--- Excerpted records ---
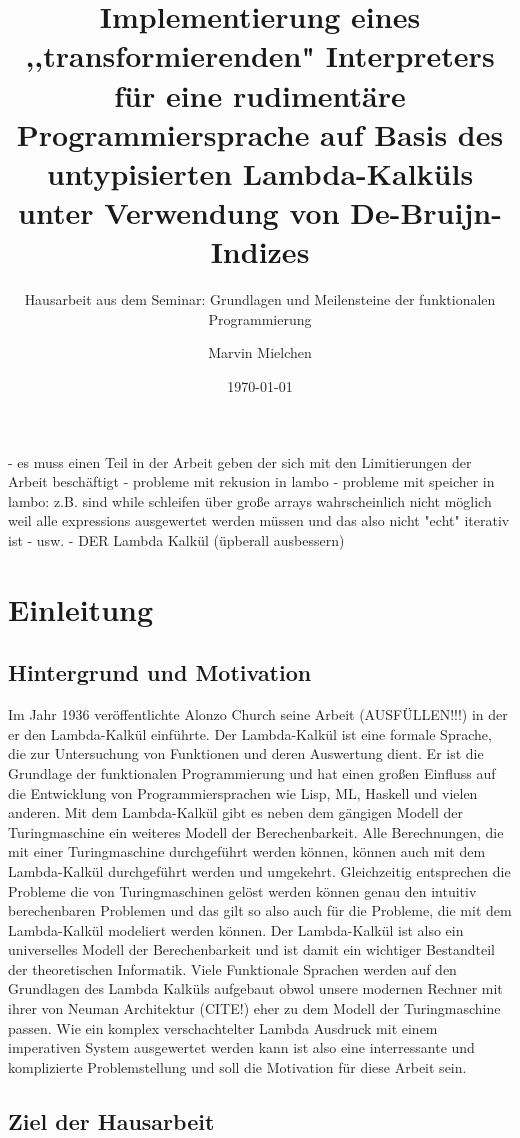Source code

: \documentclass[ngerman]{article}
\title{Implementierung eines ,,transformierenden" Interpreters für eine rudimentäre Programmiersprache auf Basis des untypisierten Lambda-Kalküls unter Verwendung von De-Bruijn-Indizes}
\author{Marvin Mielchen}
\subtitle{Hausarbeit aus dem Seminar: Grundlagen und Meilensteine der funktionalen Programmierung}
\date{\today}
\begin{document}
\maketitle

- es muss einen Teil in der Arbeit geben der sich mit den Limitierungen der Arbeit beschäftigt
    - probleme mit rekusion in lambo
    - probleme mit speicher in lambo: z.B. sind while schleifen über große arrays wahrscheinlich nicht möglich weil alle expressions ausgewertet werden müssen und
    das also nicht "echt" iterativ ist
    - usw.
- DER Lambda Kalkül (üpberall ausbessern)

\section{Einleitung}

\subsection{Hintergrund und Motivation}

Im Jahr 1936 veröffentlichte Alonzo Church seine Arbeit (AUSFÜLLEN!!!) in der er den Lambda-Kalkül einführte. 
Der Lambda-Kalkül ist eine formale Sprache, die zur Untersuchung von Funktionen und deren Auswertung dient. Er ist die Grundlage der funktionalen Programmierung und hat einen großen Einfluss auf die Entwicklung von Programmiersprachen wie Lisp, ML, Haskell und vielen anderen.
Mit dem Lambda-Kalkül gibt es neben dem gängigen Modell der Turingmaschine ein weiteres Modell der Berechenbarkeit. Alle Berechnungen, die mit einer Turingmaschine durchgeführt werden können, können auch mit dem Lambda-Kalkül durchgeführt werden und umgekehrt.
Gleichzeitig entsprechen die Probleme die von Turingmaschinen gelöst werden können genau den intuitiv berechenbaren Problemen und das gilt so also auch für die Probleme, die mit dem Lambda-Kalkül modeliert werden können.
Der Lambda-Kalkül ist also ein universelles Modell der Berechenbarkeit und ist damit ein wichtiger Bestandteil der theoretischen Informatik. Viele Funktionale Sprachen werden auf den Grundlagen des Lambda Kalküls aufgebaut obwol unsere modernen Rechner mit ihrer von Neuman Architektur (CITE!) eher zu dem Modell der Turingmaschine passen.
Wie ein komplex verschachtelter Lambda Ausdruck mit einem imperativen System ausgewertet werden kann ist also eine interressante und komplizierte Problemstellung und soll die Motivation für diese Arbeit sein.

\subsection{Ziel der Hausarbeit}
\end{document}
---
--- Excerpted records ---
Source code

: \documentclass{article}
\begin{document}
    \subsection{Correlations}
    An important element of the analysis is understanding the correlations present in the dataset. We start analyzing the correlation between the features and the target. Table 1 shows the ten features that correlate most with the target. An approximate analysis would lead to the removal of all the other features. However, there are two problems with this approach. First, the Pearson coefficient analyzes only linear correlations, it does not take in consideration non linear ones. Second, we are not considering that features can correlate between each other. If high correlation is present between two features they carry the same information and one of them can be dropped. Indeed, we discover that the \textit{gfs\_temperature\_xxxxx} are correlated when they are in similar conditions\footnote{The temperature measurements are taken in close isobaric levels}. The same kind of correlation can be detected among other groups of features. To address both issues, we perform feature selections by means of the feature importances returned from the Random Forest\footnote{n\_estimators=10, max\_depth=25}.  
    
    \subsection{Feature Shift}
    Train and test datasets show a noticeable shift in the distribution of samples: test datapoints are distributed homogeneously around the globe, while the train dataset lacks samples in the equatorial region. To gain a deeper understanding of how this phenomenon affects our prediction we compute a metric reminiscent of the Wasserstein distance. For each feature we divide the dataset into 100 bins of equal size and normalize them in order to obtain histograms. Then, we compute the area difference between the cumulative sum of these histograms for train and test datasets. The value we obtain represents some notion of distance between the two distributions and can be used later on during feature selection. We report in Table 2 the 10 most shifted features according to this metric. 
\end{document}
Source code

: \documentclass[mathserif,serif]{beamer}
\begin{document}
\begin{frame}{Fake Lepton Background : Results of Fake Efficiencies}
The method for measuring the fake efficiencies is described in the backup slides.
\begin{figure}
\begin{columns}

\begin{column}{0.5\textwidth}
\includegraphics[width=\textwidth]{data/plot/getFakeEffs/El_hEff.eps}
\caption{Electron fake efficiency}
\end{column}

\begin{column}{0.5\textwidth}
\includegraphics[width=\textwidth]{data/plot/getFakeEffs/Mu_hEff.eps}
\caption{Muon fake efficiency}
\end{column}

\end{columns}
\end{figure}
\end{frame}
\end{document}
---
Task item:
Show me each line of the listing above with "Kalküls" in it.

Result:
\title{Implementierung eines ,,transformierenden" Interpreters für eine rudimentäre Programmiersprache auf Basis des untypisierten Lambda-Kalküls unter Verwendung von De-Bruijn-Indizes}
Der Lambda-Kalkül ist also ein universelles Modell der Berechenbarkeit und ist damit ein wichtiger Bestandteil der theoretischen Informatik. Viele Funktionale Sprachen werden auf den Grundlagen des Lambda Kalküls aufgebaut obwol unsere modernen Rechner mit ihrer von Neuman Architektur (CITE!) eher zu dem Modell der Turingmaschine passen.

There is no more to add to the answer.